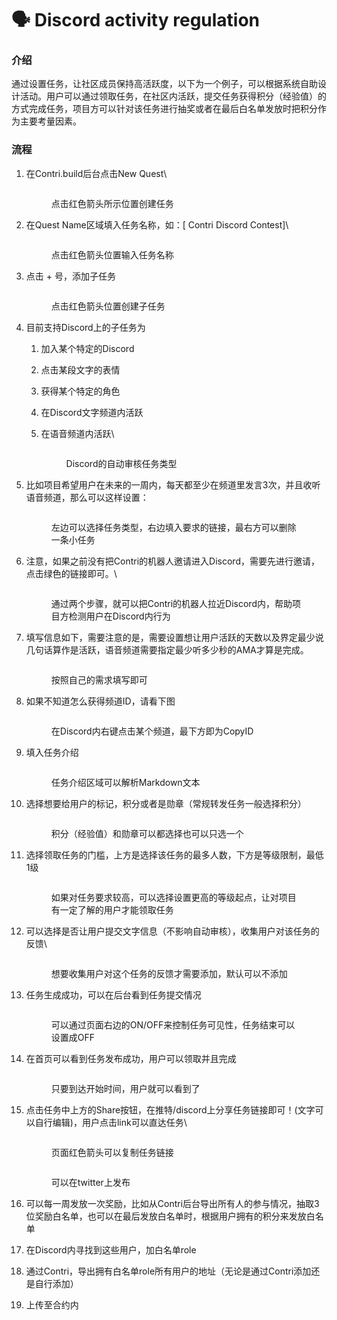 # 🗣 Discord activity regulation

### 介绍

通过设置任务，让社区成员保持高活跃度，以下为一个例子，可以根据系统自助设计活动。用户可以通过领取任务，在社区内活跃，提交任务获得积分（经验值）的方式完成任务，项目方可以针对该任务进行抽奖或者在最后白名单发放时把积分作为主要考量因素。

### 流程

1.  在Contri.build后台点击New Quest\


    <figure><img src="../.gitbook/assets/image (15).png" alt=""><figcaption><p>点击红色箭头所示位置创建任务</p></figcaption></figure>
2.  在Quest Name区域填入任务名称，如：\[ Contri Discord Contest]\


    <figure><img src="../.gitbook/assets/image (39).png" alt=""><figcaption><p>点击红色箭头位置输入任务名称</p></figcaption></figure>
3.  点击 + 号，添加子任务

    <figure><img src="../.gitbook/assets/image (52).png" alt=""><figcaption><p>点击红色箭头位置创建子任务</p></figcaption></figure>
4. 目前支持Discord上的子任务为
   1. 加入某个特定的Discord
   2. 点击某段文字的表情
   3. 获得某个特定的角色
   4. 在Discord文字频道内活跃
   5.  在语音频道内活跃\


       <figure><img src="../.gitbook/assets/image (18).png" alt=""><figcaption><p>Discord的自动审核任务类型</p></figcaption></figure>
5.  比如项目希望用户在未来的一周内，每天都至少在频道里发言3次，并且收听语音频道，那么可以这样设置：

    <figure><img src="../.gitbook/assets/image (30).png" alt=""><figcaption><p>左边可以选择任务类型，右边填入要求的链接，最右方可以删除一条小任务</p></figcaption></figure>
6.  注意，如果之前没有把Contri的机器人邀请进入Discord，需要先进行邀请，点击绿色的链接即可。\


    <figure><img src="../.gitbook/assets/image (6).png" alt=""><figcaption><p>通过两个步骤，就可以把Contri的机器人拉近Discord内，帮助项目方检测用户在Discord内行为</p></figcaption></figure>
7.  填写信息如下，需要注意的是，需要设置想让用户活跃的天数以及界定最少说几句话算作是活跃，语音频道需要指定最少听多少秒的AMA才算是完成。

    <figure><img src="../.gitbook/assets/image (38).png" alt=""><figcaption><p>按照自己的需求填写即可</p></figcaption></figure>
8.  如果不知道怎么获得频道ID，请看下图

    <figure><img src="../.gitbook/assets/image (63).png" alt=""><figcaption><p>在Discord内右键点击某个频道，最下方即为CopyID</p></figcaption></figure>
9.  填入任务介绍

    <figure><img src="../.gitbook/assets/image (37).png" alt=""><figcaption><p>任务介绍区域可以解析Markdown文本</p></figcaption></figure>
10. 选择想要给用户的标记，积分或者是勋章（常规转发任务一般选择积分）

    <figure><img src="../.gitbook/assets/image (57).png" alt=""><figcaption><p>积分（经验值）和勋章可以都选择也可以只选一个</p></figcaption></figure>
11. 选择领取任务的门槛，上方是选择该任务的最多人数，下方是等级限制，最低1级

    <figure><img src="../.gitbook/assets/image (71).png" alt=""><figcaption><p>如果对任务要求较高，可以选择设置更高的等级起点，让对项目有一定了解的用户才能领取任务</p></figcaption></figure>
12. 可以选择是否让用户提交文字信息（不影响自动审核），收集用户对该任务的反馈\


    <figure><img src="../.gitbook/assets/image (56).png" alt=""><figcaption><p>想要收集用户对这个任务的反馈才需要添加，默认可以不添加</p></figcaption></figure>
13. 任务生成成功，可以在后台看到任务提交情况

    <figure><img src="../.gitbook/assets/image (4) (1).png" alt=""><figcaption><p>可以通过页面右边的ON/OFF来控制任务可见性，任务结束可以设置成OFF</p></figcaption></figure>
14. 在首页可以看到任务发布成功，用户可以领取并且完成

    <figure><img src="../.gitbook/assets/image (22).png" alt=""><figcaption><p> 只要到达开始时间，用户就可以看到了</p></figcaption></figure>
15. 点击任务中上方的Share按钮，在推特/discord上分享任务链接即可！(文字可以自行编辑)，用户点击link可以直达任务\


    <figure><img src="../.gitbook/assets/image (64).png" alt=""><figcaption><p>页面红色箭头可以复制任务链接</p></figcaption></figure>

    <figure><img src="../.gitbook/assets/image (35).png" alt=""><figcaption><p>可以在twitter上发布</p></figcaption></figure>
16. 可以每一周发放一次奖励，比如从Contri后台导出所有人的参与情况，抽取3位奖励白名单，也可以在最后发放白名单时，根据用户拥有的积分来发放白名单
17. 在Discord内寻找到这些用户，加白名单role
18. 通过Contri，导出拥有白名单role所有用户的地址（无论是通过Contri添加还是自行添加）
19. 上传至合约内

> Exercise goal
Go through the data above and transcribe it in full, omitting any image.

> Exercise response
 # 🗣 Discord activity regulation

### 介绍

通过设置任务，让社区成员保持高活跃度，以下为一个例子，可以根据系统自助设计活动。用户可以通过领取任务，在社区内活跃，提交任务获得积分（经验值）的方式完成任务，项目方可以针对该任务进行抽奖或者在最后白名单发放时把积分作为主要考量因素。

### 流程

1.  在Contri.build后台点击New Quest\


    <figure><img src="../.gitbook/assets/image (15).png" alt=""><figcaption><p>点击红色箭头所示位置创建任务</p></figcaption></figure>
2.  在Quest Name区域填入任务名称，如：\[ Contri Discord Contest]\


    <figure><img src="../.gitbook/assets/image (39).png" alt=""><figcaption><p>点击红色箭头位置输入任务名称</p></figcaption></figure>
3.  点击 + 号，添加子任务

    <figure><img src="../.gitbook/assets/image (52).png" alt=""><figcaption><p>点击红色箭头位置创建子任务</p></figcaption></figure>
4. 目前支持Discord上的子任务为
   1. 加入某个特定的Discord
   2. 点击某段文字的表情
   3. 获得某个特定的角色
   4. 在Discord文字频道内活跃
   5.  在语音频道内活跃\


       <figure><img src="../.gitbook/assets/image (18).png" alt=""><figcaption><p>Discord的自动审核任务类型</p></figcaption></figure>
5.  比如项目希望用户在未来的一周内，每天都至少在频道里发言3次，并且收听语音频道，那么可以这样设置：

    <figure><img src="../.gitbook/assets/image (30).png" alt=""><figcaption><p>左边可以选择任务类型，右边填入要求的链接，最右方可以删除一条小任务</p></figcaption></figure>
6.  注意，如果之前没有把Contri的机器人邀请进入Discord，需要先进行邀请，点击绿色的链接即可。\


    <figure><img src="../.gitbook/assets/image (6).png" alt=""><figcaption><p>通过两个步骤，就可以把Contri的机器人拉近Discord内，帮助项目方检测用户在Discord内行为</p></figcaption></figure>
7.  填写信息如下，需要注意的是，需要设置想让用户活跃的天数以及界定最少说几句话算作是活跃，语音频道需要指定最少听多少秒的AMA才算是完成。

    <figure><img src="../.gitbook/assets/image (38).png" alt=""><figcaption><p>按照自己的需求填写即可</p></figcaption></figure>
8.  如果不知道怎么获得频道ID，请看下图

    <figure><img src="../.gitbook/assets/image (63).png" alt=""><figcaption><p>在Discord内右键点击某个频道，最下方即为CopyID</p></figcaption></figure>
9.  填入任务介绍

    <figure><img src="../.gitbook/assets/image (37).png" alt=""><figcaption><p>任务介绍区域可以解析Markdown文本</p></figcaption></figure>
10. 选择想要给用户的标记，积分或者是勋章（常规转发任务一般选择积分）

    <figure><img src="../.gitbook/assets/image (57).png" alt=""><figcaption><p>积分（经验值）和勋章可以都选择也可以只选一个</p></figcaption></figure>
11. 选择领取任务的门槛，上方是选择该任务的最多人数，下方是等级限制，最低1级

    <figure><img src="../.gitbook/assets/image (71).png" alt=""><figcaption><p>如果对任务要求较高，可以选择设置更高的等级起点，让对项目有一定了解的用户才能领取任务</p></figcaption></figure>
12. 可以选择是否让用户提交文字信息（不影响自动审核），收集用户对该任务的反馈\


    <figure><img src="../.gitbook/assets/image (56).png" alt=""><figcaption><p>想要收集用户对这个任务的反馈才需要添加，默认可以不添加</p></figcaption></figure>
13. 任务生成成功，可以在后台看到任务提交情况

    <figure><img src="../.gitbook/assets/image (4) (1).png" alt=""><figcaption><p>可以通过页面右边的ON/OFF来控制任务可见性，任务结束可以设置成OFF</p></figcaption></figure>
14. 在首页可以看到任务发布成功，用户可以领取并且完成

    <figure><img src="../.gitbook/assets/image (22).png" alt=""><figcaption><p> 只要到达开始时间，用户就可以看到了</p></figcaption></figure>
15. 点击任务中上方的Share按钮，在推特/discord上分享任务链接即可！(文字可以自行编辑)，用户点击link可以直达任务\


    <figure><img src="../.gitbook/assets/image (64).png" alt=""><figcaption><p>页面红色箭头可以复制任务链接</p></figcaption></figure>

    <figure><img src="../.gitbook/assets/image (35).png" alt=""><figcaption><p>可以在twitter上发布</p></figcaption></figure>
16. 可以每一周发放一次奖励，比如从Contri后台导出所有人的参与情况，抽取3位奖励白名单，也可以在最后发放白名单时，根据用户拥有的积分来发放白名单
17. 在Discord内寻找到这些用户，加白名单role
18. 通过Contri，导出拥有白名单role所有用户的地址（无论是通过Contri添加还是自行添加）
19. 上传至合约内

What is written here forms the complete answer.